Republican Representative Kevin McCarthy was removed from his position as Speaker on Tuesday, October 3, following an impeachment vote against him.

This is a first in the history of the American Congress: the Republican leader of the House of Representatives, Kevin McCarthy, was ousted from his post on Tuesday, the victim of fratricidal disputes within his party.

After a tense debate between conservatives in the chamber, 216 elected officials, including eight Republicans, voted to 210 in favor of firing him.

Immediately after this unprecedented result, a smiling Kevin McCarthy was surrounded by members of his party who hugged him and shook his hand.

McCarthy is accused of cutting a deal with Biden

The vote ushers in a period of intense turmoil in the House of Commons as a replacement needs to be elected, which promises to be very complicated. This came after an elected official from the far right in the US, Matt Gaetz, filed a motion to fire the “Speaker” even though he was a member of his party.

This elected official from Florida particularly criticizes Kevin McCarthy for negotiating a preliminary budget with elected Democrats to finance the federal government, which many conservatives rejected. He also accuses the Republican tenor of having made a “secret agreement” with President Joe Biden about a possible envelope for Ukraine.

However, the right wing of the Republican Party strongly opposes releasing additional funds to Kyiv and believes that these funds should instead be used to combat the migration crisis at the US-Mexico border.

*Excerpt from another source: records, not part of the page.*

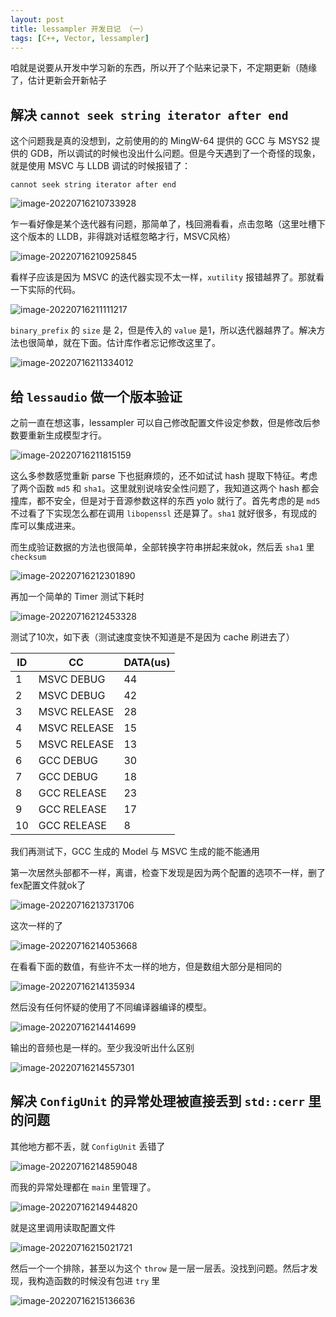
 ```yaml
---
layout: post
title: lessampler 开发日记 （一）
tags: [C++, Vector, lessampler]
---
```


咱就是说要从开发中学习新的东西，所以开了个贴来记录下，不定期更新（随缘了，估计更新会开新帖子

## 解决 `cannot seek string iterator after end`

这个问题我是真的没想到，之前使用的的 MingW-64 提供的 GCC 与 MSYS2 提供的 GDB，所以调试的时候也没出什么问题。但是今天遇到了一个奇怪的现象，就是使用 MSVC 与 LLDB 调试的时候报错了：

```
cannot seek string iterator after end
```

![image-20220716210733928](/assets/post/2022-07-16-20220716/image-20220716210733928.jpg)



乍一看好像是某个迭代器有问题，那简单了，栈回溯看看，点击忽略（这里吐槽下这个版本的 LLDB，非得跳对话框忽略才行，MSVC风格）

![image-20220716210925845](/assets/post/2022-07-16-20220716/image-20220716210925845.jpg)

看样子应该是因为 MSVC 的迭代器实现不太一样，`xutility` 报错越界了。那就看一下实际的代码。

![image-20220716211111217](/assets/post/2022-07-16-20220716/image-20220716211111217.jpg)

`binary_prefix` 的 `size` 是 2，但是传入的 `value` 是1，所以迭代器越界了。解决方法也很简单，就在下面。估计库作者忘记修改这里了。

![image-20220716211334012](/assets/post/2022-07-16-20220716/image-20220716211334012.jpg)

## 给 `lessaudio` 做一个版本验证

之前一直在想这事，lessampler 可以自己修改配置文件设定参数，但是修改后参数要重新生成模型才行。

![image-20220716211815159](/assets/post/2022-07-16-20220716/image-20220716211815159.jpg)

这么多参数感觉重新 parse 下也挺麻烦的，还不如试试 hash 提取下特征。考虑了两个函数 `md5` 和 `sha1`。这里就别说啥安全性问题了，我知道这两个 hash 都会撞库，都不安全，但是对于音源参数这样的东西 yolo 就行了。首先考虑的是 `md5` 不过看了下实现怎么都在调用 `libopenssl` 还是算了。`sha1` 就好很多，有现成的库可以集成进来。

而生成验证数据的方法也很简单，全部转换字符串拼起来就ok，然后丢 `sha1` 里 `checksum`

![image-20220716212301890](/assets/post/2022-07-16-20220716/image-20220716212301890.jpg)

再加一个简单的 Timer 测试下耗时

![image-20220716212453328](/assets/post/2022-07-16-20220716/image-20220716212453328.jpg)

测试了10次，如下表（测试速度变快不知道是不是因为 cache 刷进去了）

| ID   | CC           | DATA(us) |
| ---- | ------------ | -------- |
| 1    | MSVC DEBUG   | 44       |
| 2    | MSVC DEBUG   | 42       |
| 3    | MSVC RELEASE | 28       |
| 4    | MSVC RELEASE | 15       |
| 5    | MSVC RELEASE | 13       |
| 6    | GCC DEBUG    | 30       |
| 7    | GCC DEBUG    | 18       |
| 8    | GCC RELEASE  | 23       |
| 9    | GCC RELEASE  | 17       |
| 10   | GCC RELEASE  | 8        |

我们再测试下，GCC 生成的 Model 与 MSVC 生成的能不能通用  

第一次居然头部都不一样，离谱，检查下发现是因为两个配置的选项不一样，删了fex配置文件就ok了

![image-20220716213731706](/assets/post/2022-07-16-20220716/image-20220716213731706.jpg)

这次一样的了

![image-20220716214053668](/assets/post/2022-07-16-20220716/image-20220716214053668.jpg)

在看看下面的数值，有些许不太一样的地方，但是数组大部分是相同的

![image-20220716214135934](/assets/post/2022-07-16-20220716/image-20220716214135934.jpg)

然后没有任何怀疑的使用了不同编译器编译的模型。

![image-20220716214414699](/assets/post/2022-07-16-20220716/image-20220716214414699.jpg)

输出的音频也是一样的。至少我没听出什么区别

![image-20220716214557301](/assets/post/2022-07-16-20220716/image-20220716214557301.jpg)

## 解决 `ConfigUnit` 的异常处理被直接丢到 `std::cerr` 里的问题

其他地方都不丢，就 `ConfigUnit` 丢错了

![image-20220716214859048](/assets/post/2022-07-16-20220716/image-20220716214859048.jpg)

而我的异常处理都在 `main` 里管理了。

![image-20220716214944820](/assets/post/2022-07-16-20220716/image-20220716214944820.jpg)

就是这里调用读取配置文件

![image-20220716215021721](/assets/post/2022-07-16-20220716/image-20220716215021721.jpg)

然后一个一个排除，甚至以为这个 `throw` 是一层一层丢。没找到问题。然后才发现，我构造函数的时候没有包进 `try` 里

![image-20220716215136636](/assets/post/2022-07-16-20220716/image-20220716215136636.jpg)
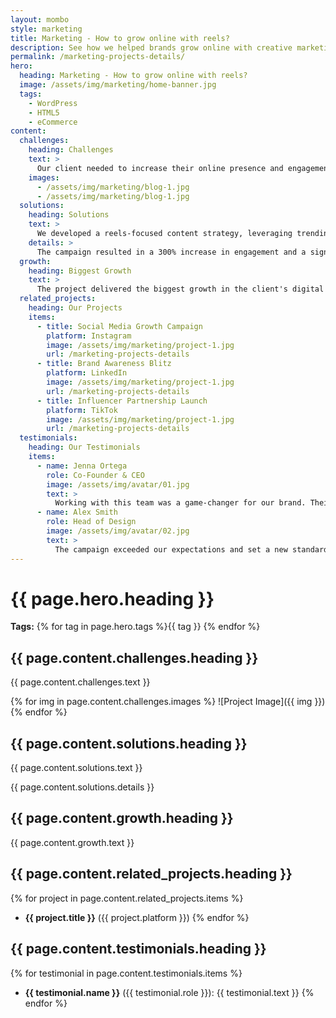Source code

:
 ```yaml
---
layout: mombo
style: marketing
title: Marketing - How to grow online with reels?
description: See how we helped brands grow online with creative marketing campaigns and digital strategy.
permalink: /marketing-projects-details/
hero:
  heading: Marketing - How to grow online with reels?
  image: /assets/img/marketing/home-banner.jpg
  tags:
    - WordPress
    - HTML5
    - eCommerce
content:
  challenges:
    heading: Challenges
    text: >
      Our client needed to increase their online presence and engagement through creative video content. The challenge was to stand out in a crowded market and drive measurable results.
    images:
      - /assets/img/marketing/blog-1.jpg
      - /assets/img/marketing/blog-1.jpg
  solutions:
    heading: Solutions
    text: >
      We developed a reels-focused content strategy, leveraging trending formats and influencer partnerships. Our team produced high-quality videos and managed targeted ad campaigns to maximize reach and engagement.
    details: >
      The campaign resulted in a 300% increase in engagement and a significant boost in brand awareness. Our data-driven approach ensured continuous optimization and measurable ROI.
  growth:
    heading: Biggest Growth
    text: >
      The project delivered the biggest growth in the client's digital history, setting new benchmarks for future campaigns.
  related_projects:
    heading: Our Projects
    items:
      - title: Social Media Growth Campaign
        platform: Instagram
        image: /assets/img/marketing/project-1.jpg
        url: /marketing-projects-details
      - title: Brand Awareness Blitz
        platform: LinkedIn
        image: /assets/img/marketing/project-1.jpg
        url: /marketing-projects-details
      - title: Influencer Partnership Launch
        platform: TikTok
        image: /assets/img/marketing/project-1.jpg
        url: /marketing-projects-details
  testimonials:
    heading: Our Testimonials
    items:
      - name: Jenna Ortega
        role: Co-Founder & CEO
        image: /assets/img/avatar/01.jpg
        text: >
          Working with this team was a game-changer for our brand. Their creativity and dedication delivered outstanding results.
      - name: Alex Smith
        role: Head of Design
        image: /assets/img/avatar/02.jpg
        text: >
          The campaign exceeded our expectations and set a new standard for our marketing efforts.
---
```


# {{ page.hero.heading }}

**Tags:** {% for tag in page.hero.tags %}{{ tag }} {% endfor %}

## {{ page.content.challenges.heading }}
{{ page.content.challenges.text }}

{% for img in page.content.challenges.images %}
![Project Image]({{ img }})
{% endfor %}

## {{ page.content.solutions.heading }}
{{ page.content.solutions.text }}

{{ page.content.solutions.details }}

## {{ page.content.growth.heading }}
{{ page.content.growth.text }}

## {{ page.content.related_projects.heading }}
{% for project in page.content.related_projects.items %}
- **{{ project.title }}** ({{ project.platform }})
{% endfor %}

## {{ page.content.testimonials.heading }}
{% for testimonial in page.content.testimonials.items %}
- **{{ testimonial.name }}** ({{ testimonial.role }}): {{ testimonial.text }}
{% endfor %}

And it doesn’t matter that the overwhelming majority of Kevin McCarthy’s caucus publicly supported it: the Trumpists had a de facto veto in the House of Representatives, since that institution had a very thin Republican majority.

“We are on the edge of the abyss”

For a while, Kevin McCarthy seemed to think he was saving his own head, hoping that the political calculations would prevail and that he could force Democratic support, even very fair ones, in exchange for concessions. Wasted effort.

“It is up to the Republican Party to end the Republican civil war in the House,” Democratic Leader Hakeem Jeffries said in a letter after a lengthy meeting Tuesday with his caucus.

“There are countless reasons to let Republicans deal with their own problems. Let them wallow in the quagmire of their incompetence and inability to govern,” progressive elected official Pramila Jayapal said adamantly.

In a sign that the disagreements are tearing Republicans apart, conservative elected officials took turns on the chamber to argue for and against Kevin McCarthy.

“We are on the edge of the abyss. We only have a few minutes left to come to our senses and recognize the serious danger,” said Republican-elect Tom McClintock before the vote.

“Chaos is President McCarthy.”

If the impeachment motion passes, “the House will be paralyzed,” “Democrats will revel in Republican dysfunction, and the people will be rightly outraged,” he said.

His colleague Tom Cole warned of the “chaos” the House and Republicans would be plunged into if Kevin McCarthy were impeached.

“The chaos is on President McCarthy,” Matt Gaetz replied. “Chaos is someone you can’t trust.”

These internal conflicts, exposed in broad daylight, prompted a response from former Republican President Donald Trump. “Why do Republicans spend their time arguing among themselves, why aren’t they fighting the radical left-wing Democrats who are destroying our country?” he wrote on his Truth Social platform.

First eviction of a “speaker”

Such a vote has not taken place in the United States in more than a century, and no speaker has ever been removed from office.

Could Kevin McCarthy, 58, try to return to his job? The hypothesis is not far-fetched because he has the right to run again. At your own risk: He was already forcibly elected in January due to the very narrow Republican majority.

To reach the top, he had to make huge concessions to some twenty Trumpists, including the possibility that any elected official would have the power to call a vote to remove him. A promise that haunted him again on Tuesday.